Work required
Copy all lines below that use the word "development".

Stored dataset items:
*****
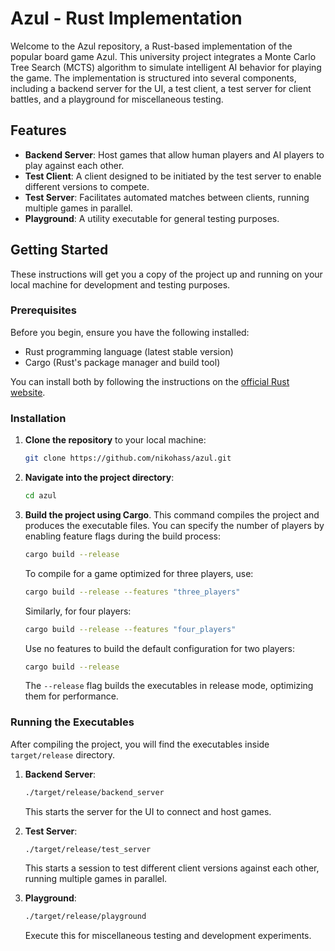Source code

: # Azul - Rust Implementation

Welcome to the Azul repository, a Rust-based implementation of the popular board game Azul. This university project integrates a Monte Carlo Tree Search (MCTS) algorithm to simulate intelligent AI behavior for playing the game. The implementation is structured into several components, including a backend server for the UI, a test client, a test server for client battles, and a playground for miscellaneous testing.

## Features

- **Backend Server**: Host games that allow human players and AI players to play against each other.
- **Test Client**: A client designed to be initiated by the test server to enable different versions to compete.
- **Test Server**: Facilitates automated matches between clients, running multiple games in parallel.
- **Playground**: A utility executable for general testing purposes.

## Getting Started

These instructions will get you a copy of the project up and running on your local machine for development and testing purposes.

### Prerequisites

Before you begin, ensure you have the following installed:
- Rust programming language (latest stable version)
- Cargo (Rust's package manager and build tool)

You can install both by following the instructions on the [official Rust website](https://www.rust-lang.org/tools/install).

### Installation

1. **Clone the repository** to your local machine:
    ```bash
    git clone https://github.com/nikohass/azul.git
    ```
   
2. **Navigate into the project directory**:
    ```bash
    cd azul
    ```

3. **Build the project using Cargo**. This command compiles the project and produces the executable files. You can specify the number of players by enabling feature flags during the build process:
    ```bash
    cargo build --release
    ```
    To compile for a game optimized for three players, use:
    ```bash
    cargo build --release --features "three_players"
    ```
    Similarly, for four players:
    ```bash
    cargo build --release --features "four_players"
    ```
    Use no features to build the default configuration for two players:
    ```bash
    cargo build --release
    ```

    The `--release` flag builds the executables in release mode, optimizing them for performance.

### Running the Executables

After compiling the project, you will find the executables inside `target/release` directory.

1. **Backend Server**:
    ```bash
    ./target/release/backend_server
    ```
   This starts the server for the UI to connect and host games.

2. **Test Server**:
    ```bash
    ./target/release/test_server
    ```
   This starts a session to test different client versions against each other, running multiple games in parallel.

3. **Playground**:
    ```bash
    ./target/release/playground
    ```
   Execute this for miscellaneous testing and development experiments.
*****
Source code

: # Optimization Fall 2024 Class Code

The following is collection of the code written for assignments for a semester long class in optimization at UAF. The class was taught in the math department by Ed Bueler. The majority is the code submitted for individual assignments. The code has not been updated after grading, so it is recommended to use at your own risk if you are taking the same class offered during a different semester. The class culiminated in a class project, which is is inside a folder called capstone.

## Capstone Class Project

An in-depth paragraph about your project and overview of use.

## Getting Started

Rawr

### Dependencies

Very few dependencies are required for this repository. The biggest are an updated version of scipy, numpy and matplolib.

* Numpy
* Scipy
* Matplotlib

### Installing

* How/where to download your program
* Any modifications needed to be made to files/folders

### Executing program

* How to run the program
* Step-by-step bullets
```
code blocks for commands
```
*****
Solved problem
These instructions will get you a copy of the project up and running on your local machine for development and testing purposes.
   Execute this for miscellaneous testing and development experiments.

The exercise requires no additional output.